Le conseil des ministres a décidé, le 6 décembre à Brazzaville, de revoir à la baisse le budget de l’Etat exercice 2017, qui s’élève en recettes et en dépenses...

Le conseil des ministres a décidé, le 6 décembre à Brazzaville, de revoir à la baisse le budget de l’Etat exercice 2017, qui s’élève en recettes et en dépenses à la somme de 2741.837.000.000 milliards de francs CFA. A comparer avec la première copie adoptée en début d’année, l’actuel budget chute de plus de 255 milliards de francs CFA.

Par  rapport à l’année 2016, où  il était établi en recettes à la somme de 2.566 milliards 468 millions de francs CFA et en dépenses à la somme de 2. 454 milliards 717 millions de francs CFA, ce budget n’a pratiquement pas évolué en 2017, compte tenu de la  crise économique qui gangrène tous les secteurs du pays.

Donnant les détails de ce budget, le ministre des Finances, Calixte Nganongo, a précisé qu’il avait été arrêté en recettes à la somme de 1.243.300.000.000 milliards de francs CFA. En dépenses, il est à la somme de 1.498.537.000.000, dégageant un  solde global déficitaire de 255.237.000.000 francs CFA.

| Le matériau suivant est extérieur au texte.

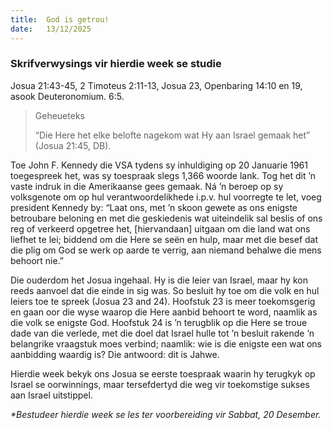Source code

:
 ```yaml
---
title:  God is getrou!
date:   13/12/2025
---
```


### Skrifverwysings vir hierdie week se studie

Josua 21:43-45, 2 Timoteus 2:11-13, Josua 23, Openbaring 14:10 en 19, asook Deuteronomium. 6:5.

> <p>Geheueteks</p>
> “Die Here het elke belofte nagekom wat Hy aan Israel gemaak het” (Josua 21:45, DB).

Toe John F. Kennedy die VSA tydens sy inhuldiging op 20 Januarie 1961 toegespreek het, was sy toespraak slegs 1,366 woorde lank. Tog het dit ’n vaste indruk in die Amerikaanse gees gemaak. Ná ’n beroep op sy volksgenote om op hul verantwoordelikhede i.p.v. hul voorregte te let, voeg president Kennedy by: “Laat ons, met ’n skoon gewete as ons enigste betroubare beloning en met die geskiedenis wat uiteindelik sal beslis of ons reg of verkeerd opgetree het, [hiervandaan] uitgaan om die land wat ons liefhet te lei; biddend om die Here se seën en hulp, maar met die besef dat die plig om God se werk op aarde te verrig, aan niemand behalwe die mens behoort nie.”

Die ouderdom het Josua ingehaal. Hy is die leier van Israel, maar hy kon reeds aanvoel dat die einde in sig was. So besluit hy toe om die volk en hul leiers toe te spreek (Josua 23 and 24). Hoofstuk 23 is meer toekomsgerig en gaan oor die wyse waarop die Here aanbid behoort te word, naamlik as die volk se enigste God. Hoofstuk 24 is ’n terugblik op die Here se troue dade van die verlede, met die doel dat Israel hulle tot ’n besluit rakende ’n belangrike vraagstuk moes verbind; naamlik: wie is die enigste een wat ons aanbidding waardig is? Die antwoord: dit is Jahwe.

Hierdie week bekyk ons Josua se eerste toespraak waarin hy terugkyk op Israel se oorwinnings, maar tersefdertyd die weg vir toekomstige sukses aan Israel uitstippel.

_*Bestudeer hierdie week se les ter voorbereiding vir Sabbat, 20 Desember._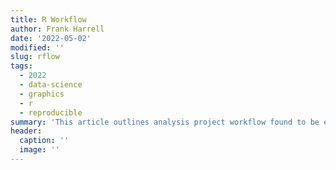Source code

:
 ```yaml
--- 
title: R Workflow
author: Frank Harrell
date: '2022-05-02'
modified: ''
slug: rflow
tags:
  - 2022
  - data-science
  - graphics
  - r
  - reproducible
summary: 'This article outlines analysis project workflow found to be efficient in making reproducible research reports using R with `Rmarkdown` and now `Quarto`.  I start by covering the creation of annotated analysis files and running descriptive statistics on them with goals of understanding the data and the quality and completeness of the data.  Functions in the `Hmisc` package are used to annotate data frames and data tables with labels and units of measurement and to produce tabular and graphical statistical summaries. Several examples of processing and manipulating data using the `data.table` package are given.  Finally, examples of caching results and doing parallel processing are presented.'
header:
  caption: ''
  image: ''
---
```


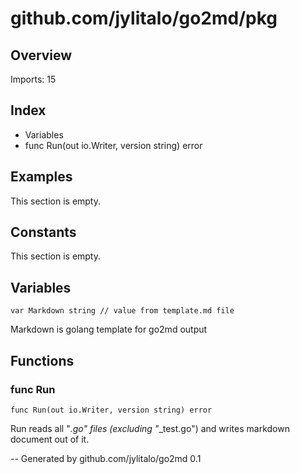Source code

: # github.com/jylitalo/go2md/pkg

## Overview

Imports: 15

## Index
- Variables
- func Run(out io.Writer, version string) error

## Examples

This section is empty.

## Constants

This section is empty.

## Variables

```golang
var Markdown string // value from template.md file
```
Markdown is golang template for go2md output


## Functions

### func Run

```golang
func Run(out io.Writer, version string) error
```
Run reads all "*.go" files (excluding "*_test.go") and writes markdown document out of it.


--
Generated by github.com/jylitalo/go2md 0.1
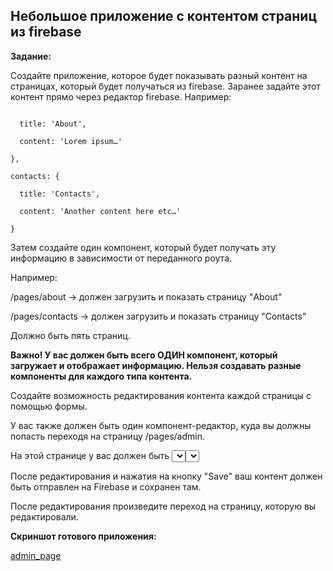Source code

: ## Небольшое приложение с контентом страниц из firebase
**Задание:**

Создайте приложение, которое будет показывать разный контент на страницах, который будет получаться из firebase. Заранее задайте этот контент прямо через редактор firebase. Например:

```about: {

  title: 'About',

  content: 'Lorem ipsum…'

},

contacts: {

  title: 'Contacts',

  content: 'Another content here etc…'

}
```



Затем создайте один компонент, который будет получать эту информацию в зависимости от переданного роута.



Например:

/pages/about -> должен загрузить и показать страницу "About"

/pages/contacts -> должен загрузить и показать страницу "Contacts"

Должно быть пять страниц.

**Важно! У вас должен быть всего ОДИН компонент, который загружает и отображает информацию. Нельзя создавать разные компоненты для каждого типа контента.**

Создайте возможность редактирования контента каждой страницы с помощью формы.

У вас также должен быть один компонент-редактор, куда вы должны попасть переходя на страницу /pages/admin. 

На этой странице у вас должен быть <select> с выбором страницы. При выборе страницы в <select>, контент должен быть загружен и подставлен в форму редактирования. 

После редактирования и нажатия на кнопку "Save" ваш контент должен быть отправлен на Firebase и сохранен там.

После редактирования произведите переход на страницу, которую вы редактировали.


**Скриншот готового приложения:**

[admin_page](https://prnt.sc/e2NSiz__biph)

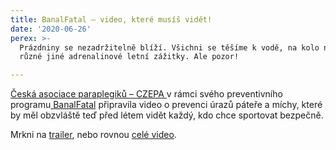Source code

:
 ```yaml
---
title: BanalFatal – video, které musíš vidět!
date: '2020-06-26'
perex: >-
  Prázdniny se nezadržitelně blíží. Všichni se těšíme k vodě, na kolo nebo na
  různé jiné adrenalinové letní zážitky. Ale pozor!

---
```



<p><a href="https://czepa.cz/" target="_blank">Česká asociace paraplegiků – CZEPA </a>v rámci svého preventivního programu<a href="https://www.facebook.com/BanalFatal/?eid=ARCu80ayd-Et3gf5mUMpNdQTGN6IR2WkUbWSBmDhF6tG7gAxEkZKPYriV1Dmc394uWZsyQpc2OyIHay1&amp;fref=mentions" target="_blank"> BanalFatal</a> připravila video o prevenci úrazů páteře a míchy, které by měl obzvláště teď před létem vidět každý, kdo chce sportovat bezpečně.</p><p>Mrkni na <a href="https://www.youtube.com/watch?v=rhw-zPb0YRk&amp;fbclid=IwAR0fVLuI8YTQnT5LFAvXkdx5aJptCLmLiYmx4oTF5F92UTUXKBHCBjLU0BI" target="_blank">trailer</a>, nebo rovnou <a href="https://www.youtube.com/watch?v=rl5i05Skzek" target="_blank">celé video</a>.</p>

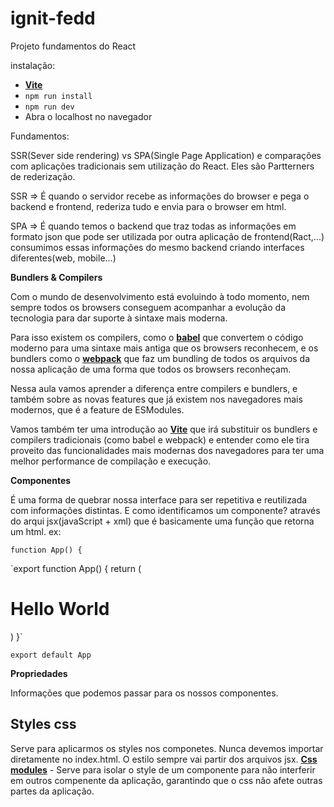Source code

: # ignit-fedd
Projeto fundamentos do React

instalação: 
- **[Vite](https://vitejs.dev/)**
- ```npm run install```
- ```npm run dev```
- Abra o localhost no navegador

Fundamentos: 

SSR(Sever side rendering) vs SPA(Single Page Application) e comparações com aplicações tradicionais sem utilização do React. Eles são Partterners de rederização.

SSR => É quando o servidor recebe as informações do browser e pega o backend e frontend, rederiza tudo e envia para o browser em html.

SPA => É quando temos o backend que traz todas as informações em formato json que pode ser utilizada por outra aplicação de frontend(Ract,...) consumimos essas informações do mesmo backend criando interfaces diferentes(web, mobile...)


**Bundlers & Compilers**

Com o mundo de desenvolvimento está evoluindo à todo momento, nem sempre todos os browsers conseguem acompanhar a evolução da tecnologia para dar suporte à sintaxe mais moderna.

Para isso existem os compilers, como o **[babel](https://babeljs.io/)** que convertem o código moderno para uma sintaxe mais antiga que os browsers reconhecem, e os bundlers como o **[webpack](https://webpack.js.org/)** que faz um bundling de todos os arquivos da nossa aplicação de uma forma que todos os browsers reconheçam.

Nessa aula vamos aprender a diferença entre compilers e bundlers, e também sobre as novas features que já existem nos navegadores mais modernos, que é a feature de ESModules.

Vamos também ter uma introdução ao **[Vite](https://vitejs.dev/)** que irá substituir os bundlers e compilers tradicionais (como babel e webpack) e entender como ele tira proveito das funcionalidades mais modernas dos navegadores para ter uma melhor performance de compilação e execução.

**Componentes**

É uma forma de quebrar nossa interface para ser repetitiva  e reutilizada com informações distintas. E como identificamos um componente? através do arqui jsx(javaScript + xml) que é basicamente uma função que retorna um html. ex: 

`function App() {`

`export function App() {
return (
<h1>Hello World</h1>
<div>
<Post />
</div>
)
}`

`export default App`

**Propriedades**

Informações que podemos passar para os nossos componentes.

## Styles css
Serve para aplicarmos os styles nos componetes.
Nunca devemos importar diretamente no index.html. 
O estilo sempre vai partir dos arquivos jsx. 
[**Css modules**](https://github.com/css-modules/css-moduleshttps://github.com/css-modules/css-modules) - Serve para isolar o style de um componente para não interferir em outros compenente da aplicação, garantindo que o css não afete outras partes da aplicação.  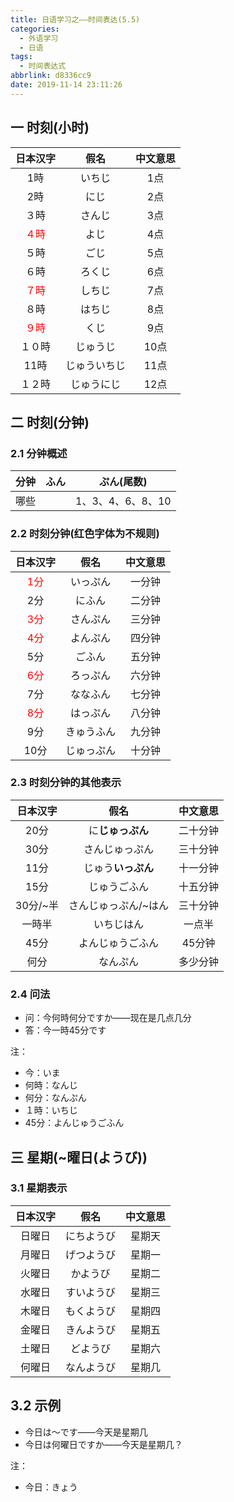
 ```yaml
---
title: 日语学习之——时间表达(5.5)
categories:
  - 外语学习
  - 日语
tags:
  - 时间表达式
abbrlink: d8336cc9
date: 2019-11-14 23:11:26
---
```

## 一 时刻(小时)

|          日本汉字           |     假名     | 中文意思 |
| :-------------------------: | :----------: | :------: |
|             1時             |    いちじ    |   1点    |
|             2時             |     にじ     |   2点    |
|            ３時             |    さんじ    |   3点    |
| <font color=red>４時</font> |     よじ     |   4点    |
|            ５時             |     ごじ     |   5点    |
|            ６時             |    ろくじ    |   6点    |
| <font color=red>７時</font> |    しちじ    |   7点    |
|            ８時             |    はちじ    |   8点    |
| <font color=red>９時</font> |     くじ     |   9点    |
|           １０時            |   じゅうじ   |   10点   |
|            11時             | じゅういちじ |   11点   |
|           １２時            |  じゅうにじ  |   12点   |

<!--more-->

## 二 时刻(分钟)

### 2.1 分钟概述
| 分钟 | ふん |    ぷん(尾数)     |
| :--: | :--: | :---------------: |
| 哪些 |      | 1、3、4、6、8、10 |

### 2.2 时刻分钟(红色字体为不规则)

|          日本汉字          |    假名    | 中文意思 |
| :------------------------: | :--------: | :------: |
| <font color=red>1分</font> |  いっぷん  |  一分钟  |
|            2分             |   にふん   |  二分钟  |
| <font color=red>3分</font> |  さんぷん  |  三分钟  |
| <font color=red>4分</font> |  よんぷん  |  四分钟  |
|            5分             |   ごふん   |  五分钟  |
| <font color=red>6分</font> |  ろっぷん  |  六分钟  |
|            7分             |  ななふん  |  七分钟  |
| <font color=red>8分</font> |  はっぷん  |  八分钟  |
|            9分             | きゅうふん |  九分钟  |
|            10分            | じゅっぷん |  十分钟  |

### 2.3 时刻分钟的其他表示

| 日本汉字 |         假名         | 中文意思 |
| :------: | :------------------: | :------: |
|   20分   |   に**じゅっぷん**   | 二十分钟 |
|   30分   |    さんじゅっぷん    | 三十分钟 |
|   11分   |  じゅう**いっぷん**  | 十一分钟 |
|   15分   |     じゅうごふん     | 十五分钟 |
| 30分/~半 | さんじゅっぷん/~はん | 三十分钟 |
|  一時半  |      いちじはん      |  一点半  |
|   45分   |   よんじゅうごふん   |  45分钟  |
|   何分   |       なんぷん       | 多少分钟 |

### 2.4 问法

* 问：今何時何分ですか——现在是几点几分
* 答：今一時45分です

注：  

* 今：いま
* 何時：なんじ
* 何分：なんぷん
* １時：いちじ
* 45分：よんじゅうごふん

## 三 星期(~曜日(ようび))

### 3.1 星期表示
| 日本汉字 |    假名    | 中文意思 |
| :------: | :--------: | :------: |
|  日曜日  | にちようび |  星期天  |
|  月曜日  | げつようび |  星期一  |
|  火曜日  |  かようび  |  星期二  |
|  水曜日  | すいようび |  星期三  |
|  木曜日  | もくようび |  星期四  |
|  金曜日  | きんようび |  星期五  |
|  土曜日  |  どようび  |  星期六  |
|  何曜日  | なんようび |  星期几  |



## 3.2 示例

* 今日は～です——今天是星期几
* 今日は何曜日ですか——今天是星期几？

注：  

* 今日：きょう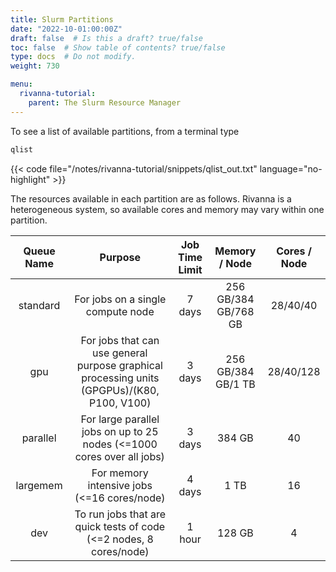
 ```yaml
---
title: Slurm Partitions
date: "2022-10-01:00:00Z"
draft: false  # Is this a draft? true/false
toc: false  # Show table of contents? true/false
type: docs  # Do not modify.
weight: 730

menu:
  rivanna-tutorial:
    parent: The Slurm Resource Manager
---
```

To see a list of available partitions, from a terminal type

```bash
qlist
```
{{< code file="/notes/rivanna-tutorial/snippets/qlist_out.txt" language="no-highlight" >}}

The resources available in each partition are as follows.  Rivanna is a heterogeneous system, so available cores and memory may vary within one partition.

| Queue Name | Purpose | Job Time Limit | Memory / Node | Cores / Node |
| :-: | :-: | :-: | :-: | :-: |
| standard | For jobs on a single compute node | 7 days | 256 GB/384 GB/768 GB | 28/40/40 |
| gpu | For jobs that can use general purpose graphical processing units (GPGPUs)/(K80, P100, V100) | 3 days | 256 GB/384 GB/1 TB | 28/40/128 |
| parallel | For large parallel jobs on up to 25 nodes (<=1000 cores over all jobs) | 3 days | 384 GB | 40 |
| largemem | For memory intensive jobs (<=16 cores/node) | 4 days | 1 TB | 16 |
| dev | To run jobs that are quick tests of code (<=2 nodes, 8 cores/node) | 1 hour | 128 GB |  4  |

Eu égard de la morosité de la situation économique du pays, les membres du gouvernement ont, au cours de cette réunion, tenue sous l’égide du Président de la République Denis Sassou N’Guesso, fixé  le budget de l’Etat équilibré en ressources et en charges à la somme de 1.513.285.000.000 de francs CFA.

Se référant  sur l’article 58 de la loi numéro 36-2017 du 3 octobre 2017 relative aux lois des finances, le ministre des Finances et du budget, Calixte Nganongo a éclairé les membres du conseil des ministres sur  les distorsions importantes entre les prévisions budgétaires contenues dans la loi de finances initiale et l’exécution réelle.

A ce sujet, il a souligné qu’au 30 septembre 2017, les données laissent apparaître un taux de recouvrement des recettes de 896 milliards 232 millions de francs CFA, pour une prévision de 1.695 milliards, soit  un taux  d’exécution  d’environ 52%, sans que  le dernier trimestre à échoir puisse permettre d’atteindre les objectifs initiaux.